Hence, Gendo’s words to Shinji may be interpreted as that of a mother fox/wolf/insert-your-favourite-middle-of-the-food-chain-animal-here towards her cub (both who are able, by some miracle, communicate in words (like Pokemon)). He refuses to show affection towards his son, and instead tells him that he has to be independent in order to survive. He is a man living in the present, adopting what is required in his harse reality in contrast to Shinji and Misato who seem to still value a set of morals from the pre-Second Impact era, one which defends human rights and encourages people to love (though Misato obviously shows signs of not being able to hold onto said moral code).

That being said, one who looks at NGE through the eyes of our world may pity Misato and Shinji while misunderstanding or digging too shallowly into Gendo, labelling him simply as a ’shitty dad’ or a cold asshole. But it’s only through looking through the eyes of Gendo’s world may one, at the very least, empathize with him, and that’s why I’m all for judging a character through his/her show’s viewpoint, for the other option leaves me at risk of misinterpreting it.
To end this off, it’s time for a quote from Philip K. Dick’s A Scanner Darkly which I think has some relevance to this post and even if it doesn’t I find it cool anyway.
What does a scanner see? I mean, really see? Into the head? Down into the heart? Does a passive infrared scanner … see into me — into us — clearly or darkly? I hope it does see clearly, because I can’t any longer these days see into myself. I see only murk. Murk outside; murk inside. I hope, for everyone’s sake, the scanners do better. Because if the scanner sees only darkly, the way I myself do, then we are cursed, cursed again and like we have been continually, and we’ll wind up dead this way, knowing very little and getting that little fragment wrong too.
—Philip K. Dick
July 21, 2008 at 3:20 pm
Mmmm.. Eva characters are the most complex ones I’ve ever seen. Either that… or Happy Feet.
July 22, 2008 at 12:06 am
Now you point it out, Evangelion’s world is closer to a Hobbesian state of nature than it at first looks: they have giant robots and skyscrapers which can retract into the ground, but they’re putting fourteen-year-olds into giant killing machines to (supposedly) defend the Earth from giant space monsters. I suppose I’d say Gendo’s moral code, at least from what we see of it, is definitely suited to this world. I don’t know if the story as a whole, rather than just the world it’s set in, has a coherent set of morals – given that this is Eva we’re discussing, I suspect not.

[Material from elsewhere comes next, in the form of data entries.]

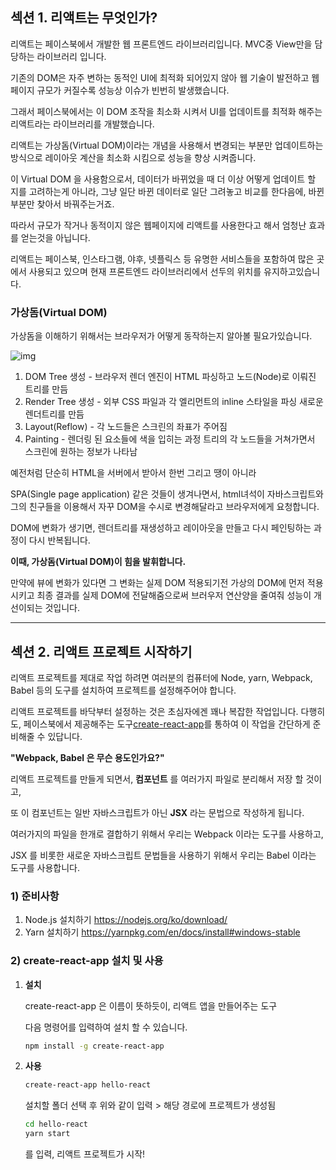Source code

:## 섹션 1. 리액트는 무엇인가?

리액트는 페이스북에서 개발한 웹 프론트엔드 라이브러리입니다. MVC중 View만을 담당하는 라이브러리 입니다.

기존의 DOM은 자주 변하는 동적인 UI에 최적화 되어있지 않아 웹 기술이 발전하고 웹페이지 규모가 커질수록 성능상 이슈가 빈번히 발생했습니다.

그래서 페이스북에서는 이 DOM 조작을 최소화 시켜서 UI를 업데이트를 최적화 해주는 리액트라는 라이브러리를 개발했습니다.

리액트는 가상돔(Virtual DOM)이라는 개념을 사용해서 변경되는 부분만 업데이트하는 방식으로 레이아웃 계산을 최소화 시킴으로 성능을 향상 시켜줍니다.

이 Virtual DOM 을 사용함으로서, 데이터가 바뀌었을 때 더 이상 어떻게 업데이트 할 지를 고려하는게 아니라, 그냥 일단 바뀐 데이터로 일단 그려놓고 비교를 한다음에, 바뀐 부분만 찾아서 바꿔주는거죠.

따라서 규모가 작거나 동적이지 않은 웹페이지에 리액트를 사용한다고 해서 엄청난 효과를 얻는것을 아닙니다.

리액트는 페이스북, 인스타그램, 야후, 넷플릭스 등 유명한 서비스들을 포함하여 많은 곳에서 사용되고 있으며 현재 프론트엔드 라이브러리에서 선두의 위치를 유지하고있습니다.



### 가상돔(Virtual DOM)

가상돔을 이해하기 위해서는 브라우저가 어떻게 동작하는지 알아볼 필요가있습니다.

![img](https://velopert.com/wp-content/uploads/2017/03/wvbwscn7oadykroobdd3.png)

1. DOM Tree 생성 - 브라우저 렌더 엔진이 HTML 파싱하고 노드(Node)로 이뤄진 트리를 만듬
2. Render Tree 생성 - 외부 CSS 파일과 각 엘리먼트의 inline 스타일을 파싱 새로운 렌더트리를 만듬
3. Layout(Reflow) - 각 노드들은 스크린의 좌표가 주어짐
4. Painting - 렌더링 된 요소들에 색을 입히는 과정 트리의 각 노드들을 거쳐가면서 스크린에 원하는 정보가 나타남



예전처럼 단순히 HTML을 서버에서 받아서 한번 그리고 땡이 아니라 

SPA(Single page application) 같은 것들이 생겨나면서, html녀석이 자바스크립트와 그의 친구들을 이용해서 자꾸 DOM을 수시로 변경해달라고 브라우저에게 요청합니다.

DOM에 변화가 생기면, 렌더트리를 재생성하고 레이아웃을 만들고  다시 페인팅하는 과정이 다시 반복됩니다.

**이때, 가상돔(Virtual DOM)이 힘을 발휘합니다.**

만약에 뷰에 변화가 있다면 그 변화는 실제 DOM 적용되기전 가상의 DOM에 먼저 적용 시키고 최종 결과를 실제 DOM에 전달해줌으로써 브러우저 연산양을 줄여줘 성능이 개선이되는 것입니다.



------



## 섹션 2. 리액트 프로젝트 시작하기

리액트 프로젝트를 제대로 작업 하려면 여러분의 컴퓨터에 Node, yarn, Webpack, Babel 등의 도구를 설치하여 프로젝트를 설정해주어야 합니다.

리액트 프로젝트를 바닥부터 설정하는 것은 초심자에겐 꽤나 복잡한 작업입니다. 다행히도, 페이스북에서 제공해주는 도구[create-react-app](https://github.com/facebook/create-react-app)를 통하여 이 작업을 간단하게 준비해줄 수 있답니다.



**"Webpack, Babel 은 무슨 용도인가요?"**

리액트 프로젝트를 만들게 되면서, **컴포넌트** 를 여러가지 파일로 분리해서 저장 할 것이고, 

또 이 컴포넌트는 일반 자바스크립트가 아닌 **JSX** 라는 문법으로 작성하게 됩니다. 

여러가지의 파일을 한개로 결합하기 위해서 우리는 Webpack 이라는 도구를 사용하고,

 JSX 를 비롯한 새로운 자바스크립트 문법들을 사용하기 위해서 우리는 Babel 이라는 도구를 사용합니다.

> 
>   

### 1) 준비사항

1. Node.js 설치하기
   <https://nodejs.org/ko/download/>
2. Yarn  설치하기
   <https://yarnpkg.com/en/docs/install#windows-stable>



### 2) create-react-app 설치 및 사용

1. **설치** 

   create-react-app 은 이름이 뜻하듯이, 리액트 앱을 만들어주는 도구

   다음 명령어를 입력하여 설치 할 수 있습니다.

   ```bash
   npm install -g create-react-app
   ```

2. **사용**

   ```bash
   create-react-app hello-react
   ```

   설치할 폴더 선택 후 위와 같이 입력 > 해당 경로에 프로젝트가 생성됨

   ```bash
   cd hello-react
   yarn start
   ```

   를 입력, 리액트 프로젝트가 시작!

All that said, however, I don’t know if judging characters using your own ethics is necessarily misinterpreting it so much as reinterpreting it. Hopefully, if it’s something we do in a self-aware way, the process tells us something about ourselves.

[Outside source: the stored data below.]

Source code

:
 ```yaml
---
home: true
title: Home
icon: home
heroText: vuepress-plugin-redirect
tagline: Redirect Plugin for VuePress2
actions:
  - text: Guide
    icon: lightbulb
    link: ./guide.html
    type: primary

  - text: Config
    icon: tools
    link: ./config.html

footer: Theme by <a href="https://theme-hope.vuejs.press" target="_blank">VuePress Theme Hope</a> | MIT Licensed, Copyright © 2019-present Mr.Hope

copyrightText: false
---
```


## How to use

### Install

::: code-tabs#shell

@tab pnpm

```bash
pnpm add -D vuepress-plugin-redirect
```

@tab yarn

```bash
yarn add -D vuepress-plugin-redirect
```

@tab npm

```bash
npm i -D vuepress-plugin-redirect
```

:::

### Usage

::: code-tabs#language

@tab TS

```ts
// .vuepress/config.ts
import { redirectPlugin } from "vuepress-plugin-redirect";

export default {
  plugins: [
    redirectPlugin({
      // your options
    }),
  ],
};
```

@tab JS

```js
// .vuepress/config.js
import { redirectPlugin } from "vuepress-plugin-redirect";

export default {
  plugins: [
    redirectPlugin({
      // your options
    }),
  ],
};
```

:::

Given that you describe yourself as an ‘open’ free thinker, perhaps the kind of story which would challenge you would be one which suggests that there is one, and only one, moral stencil which we can apply to the world. But I can’t think of an example right now, so I’ll just leave that out there.

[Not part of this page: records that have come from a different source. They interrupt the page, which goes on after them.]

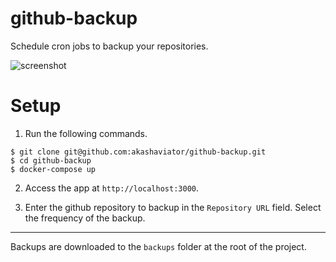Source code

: # github-backup
Schedule cron jobs to backup your repositories.

![screenshot](https://user-images.githubusercontent.com/12623921/230470196-450f9a28-3ebd-47c5-9b6b-b032477db367.png)

# Setup
1. Run the following commands.
```
$ git clone git@github.com:akashaviator/github-backup.git
$ cd github-backup
$ docker-compose up
```


2. Access the app at `http://localhost:3000`.

3. Enter the github repository to backup in the `Repository URL` field. Select the frequency of the backup.
----

Backups are downloaded to the `backups` folder at the root of the project.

Props for the Dick quotation, too. I think my favourite parts of that book were the tragicomic, seemingly-endless conversations the characters had about nothing, while they were high.
July 27, 2008 at 5:30 am
I agree that viewing a character through one’s ethics reveals a stuff about ourselves and our attitudes and biases. However, how this is useful to fully understanding the character is debatable ’cause it seems to me that with this method, I’m using a coloured lens or kaleidoscope instead of a clear looking glass, which is why I try to steer away from it or place it as a more auxiliary way of judging a character, more for general interest than appraisal; subjective versus objective.